Your response must be made up of each line in the data below that contains the string "remover".

● **INPUT MATERIAL**
+-------+

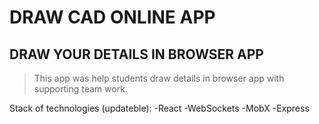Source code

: # DRAW CAD ONLINE APP
## DRAW YOUR DETAILS IN BROWSER APP

>This app was help students draw details in browser app with supporting team work.

Stack of technologies (updateble):
-React
-WebSockets
-MobX
-Express
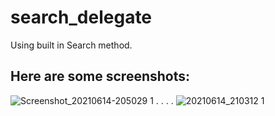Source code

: # search_delegate

Using built in Search method.

## Here are some screenshots:

![Screenshot_20210614-205029 1](https://user-images.githubusercontent.com/76884551/121951909-71ca6000-cd53-11eb-9bfd-83fb0716268f.png)
.
.
.
.
![20210614_210312 1](https://user-images.githubusercontent.com/76884551/121953024-eeaa0980-cd54-11eb-8fc3-c5e562f91a12.gif)
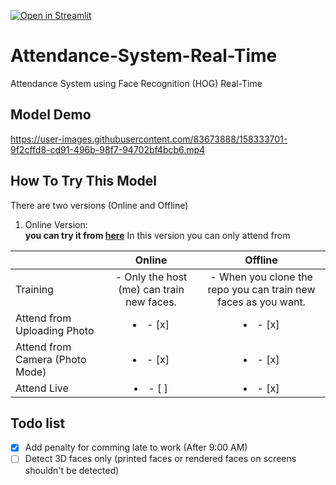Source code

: [![Open in Streamlit](https://static.streamlit.io/badges/streamlit_badge_black_white.svg)](https://share.streamlit.io/abdassalamahmad/attendance_system/main/streamlit_test_app_online.py)
# Attendance-System-Real-Time
Attendance System using Face Recognition (HOG) Real-Time

## Model Demo

https://user-images.githubusercontent.com/83673888/158333701-9f2cffd8-cd91-496b-98f7-94702bf4bcb6.mp4


## How To Try This Model
There are two versions (Online and Offline)
1. Online Version: <br>**you can try it from [here](https://share.streamlit.io/abdassalamahmad/attendance_system/main/streamlit_test_app_online.py)**
In this version you can only attend from 

|                                 | Online      | Offline     |
| --------------------------------| :--------------------------------------------: | :-----------: |
| Training                        | - Only the host (me) can train new faces.      | - When you clone the repo you can train new faces as you want. |
| Attend from Uploading Photo     | <li>- [x] </li>  | <li>- [x] </li>       |
| Attend from Camera (Photo Mode) | <li>- [x] </li>     | <li>- [x] </li>     |
| Attend Live                     | <li>- [ ] </li>   | <li>- [x] </li>        |
















## Todo list
- [x] Add penalty for comming late to work (After 9:00 AM)
- [ ] Detect 3D faces only (printed faces or rendered faces on screens shouldn't be detected)
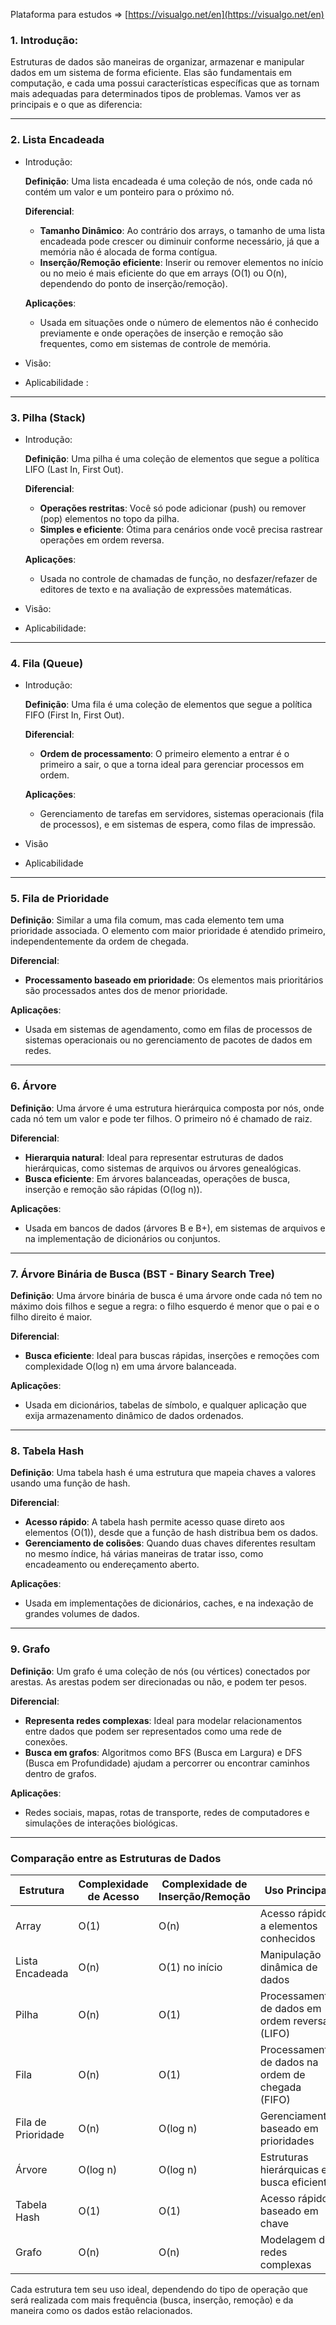 Plataforma para estudos ⇒ [https://visualgo.net/en](https://visualgo.net/en)

### 1. Introdução:

Estruturas de dados são maneiras de organizar, armazenar e manipular dados em um sistema de forma eficiente. Elas são fundamentais em computação, e cada uma possui características específicas que as tornam mais adequadas para determinados tipos de problemas. Vamos ver as principais e o que as diferencia:

---

### 2. **Lista Encadeada**

- Introdução:
    
    **Definição**: Uma lista encadeada é uma coleção de nós, onde cada nó contém um valor e um ponteiro para o próximo nó.
    
    **Diferencial**:
    
    - **Tamanho Dinâmico**: Ao contrário dos arrays, o tamanho de uma lista encadeada pode crescer ou diminuir conforme necessário, já que a memória não é alocada de forma contígua.
    - **Inserção/Remoção eficiente**: Inserir ou remover elementos no início ou no meio é mais eficiente do que em arrays (O(1) ou O(n), dependendo do ponto de inserção/remoção).
    
    **Aplicações**:
    
    - Usada em situações onde o número de elementos não é conhecido previamente e onde operações de inserção e remoção são frequentes, como em sistemas de controle de memória.
- Visão:
    
- Aplicabilidade :
    

---

### 3. **Pilha (Stack)**

- Introdução:
    
    **Definição**: Uma pilha é uma coleção de elementos que segue a política LIFO (Last In, First Out).
    
    **Diferencial**:
    
    - **Operações restritas**: Você só pode adicionar (push) ou remover (pop) elementos no topo da pilha.
    - **Simples e eficiente**: Ótima para cenários onde você precisa rastrear operações em ordem reversa.
    
    **Aplicações**:
    
    - Usada no controle de chamadas de função, no desfazer/refazer de editores de texto e na avaliação de expressões matemáticas.
- Visão:
    
- Aplicabilidade:
    

---

### 4. **Fila (Queue)**

- Introdução:
    
    **Definição**: Uma fila é uma coleção de elementos que segue a política FIFO (First In, First Out).
    
    **Diferencial**:
    
    - **Ordem de processamento**: O primeiro elemento a entrar é o primeiro a sair, o que a torna ideal para gerenciar processos em ordem.
    
    **Aplicações**:
    
    - Gerenciamento de tarefas em servidores, sistemas operacionais (fila de processos), e em sistemas de espera, como filas de impressão.
- Visão
    
- Aplicabilidade
    

---

### 5. **Fila de Prioridade**

**Definição**: Similar a uma fila comum, mas cada elemento tem uma prioridade associada. O elemento com maior prioridade é atendido primeiro, independentemente da ordem de chegada.

**Diferencial**:

- **Processamento baseado em prioridade**: Os elementos mais prioritários são processados antes dos de menor prioridade.

**Aplicações**:

- Usada em sistemas de agendamento, como em filas de processos de sistemas operacionais ou no gerenciamento de pacotes de dados em redes.

---

### 6. **Árvore**

**Definição**: Uma árvore é uma estrutura hierárquica composta por nós, onde cada nó tem um valor e pode ter filhos. O primeiro nó é chamado de raiz.

**Diferencial**:

- **Hierarquia natural**: Ideal para representar estruturas de dados hierárquicas, como sistemas de arquivos ou árvores genealógicas.
- **Busca eficiente**: Em árvores balanceadas, operações de busca, inserção e remoção são rápidas (O(log n)).

**Aplicações**:

- Usada em bancos de dados (árvores B e B+), em sistemas de arquivos e na implementação de dicionários ou conjuntos.

---

### 7. **Árvore Binária de Busca (BST - Binary Search Tree)**

**Definição**: Uma árvore binária de busca é uma árvore onde cada nó tem no máximo dois filhos e segue a regra: o filho esquerdo é menor que o pai e o filho direito é maior.

**Diferencial**:

- **Busca eficiente**: Ideal para buscas rápidas, inserções e remoções com complexidade O(log n) em uma árvore balanceada.

**Aplicações**:

- Usada em dicionários, tabelas de símbolo, e qualquer aplicação que exija armazenamento dinâmico de dados ordenados.

---

### 8. **Tabela Hash**

**Definição**: Uma tabela hash é uma estrutura que mapeia chaves a valores usando uma função de hash.

**Diferencial**:

- **Acesso rápido**: A tabela hash permite acesso quase direto aos elementos (O(1)), desde que a função de hash distribua bem os dados.
- **Gerenciamento de colisões**: Quando duas chaves diferentes resultam no mesmo índice, há várias maneiras de tratar isso, como encadeamento ou endereçamento aberto.

**Aplicações**:

- Usada em implementações de dicionários, caches, e na indexação de grandes volumes de dados.

---

### 9. **Grafo**

**Definição**: Um grafo é uma coleção de nós (ou vértices) conectados por arestas. As arestas podem ser direcionadas ou não, e podem ter pesos.

**Diferencial**:

- **Representa redes complexas**: Ideal para modelar relacionamentos entre dados que podem ser representados como uma rede de conexões.
- **Busca em grafos**: Algoritmos como BFS (Busca em Largura) e DFS (Busca em Profundidade) ajudam a percorrer ou encontrar caminhos dentro de grafos.

**Aplicações**:

- Redes sociais, mapas, rotas de transporte, redes de computadores e simulações de interações biológicas.

---

### Comparação entre as Estruturas de Dados

|Estrutura|Complexidade de Acesso|Complexidade de Inserção/Remoção|Uso Principal|
|---|---|---|---|
|Array|O(1)|O(n)|Acesso rápido a elementos conhecidos|
|Lista Encadeada|O(n)|O(1) no início|Manipulação dinâmica de dados|
|Pilha|O(n)|O(1)|Processamento de dados em ordem reversa (LIFO)|
|Fila|O(n)|O(1)|Processamento de dados na ordem de chegada (FIFO)|
|Fila de Prioridade|O(n)|O(log n)|Gerenciamento baseado em prioridades|
|Árvore|O(log n)|O(log n)|Estruturas hierárquicas e busca eficiente|
|Tabela Hash|O(1)|O(1)|Acesso rápido baseado em chave|
|Grafo|O(n)|O(n)|Modelagem de redes complexas|

Cada estrutura tem seu uso ideal, dependendo do tipo de operação que será realizada com mais frequência (busca, inserção, remoção) e da maneira como os dados estão relacionados.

+-------+

● **ANSWER AREA**
    - **Inserção/Remoção eficiente**: Inserir ou remover elementos no início ou no meio é mais eficiente do que em arrays (O(1) ou O(n), dependendo do ponto de inserção/remoção).
    - **Operações restritas**: Você só pode adicionar (push) ou remover (pop) elementos no topo da pilha.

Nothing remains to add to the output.